Your assignment: Look through the material that follows and show every line with the string "http".

________________________________________

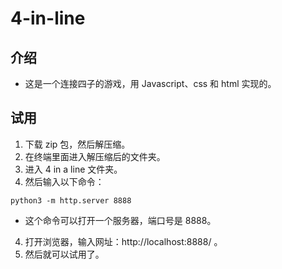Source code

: # 4-in-line

## 介绍

- 这是一个连接四子的游戏，用 Javascript、css 和 html 实现的。

## 试用

1. 下载 zip 包，然后解压缩。
2. 在终端里面进入解压缩后的文件夹。
3. 进入 4 in a line 文件夹。
4. 然后输入以下命令：

```shell
python3 -m http.server 8888
```
- 这个命令可以打开一个服务器，端口号是 8888。

4. 打开浏览器，输入网址：http://localhost:8888/ 。
5. 然后就可以试用了。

________________________________________

Response:
python3 -m http.server 8888
4. 打开浏览器，输入网址：http://localhost:8888/ 。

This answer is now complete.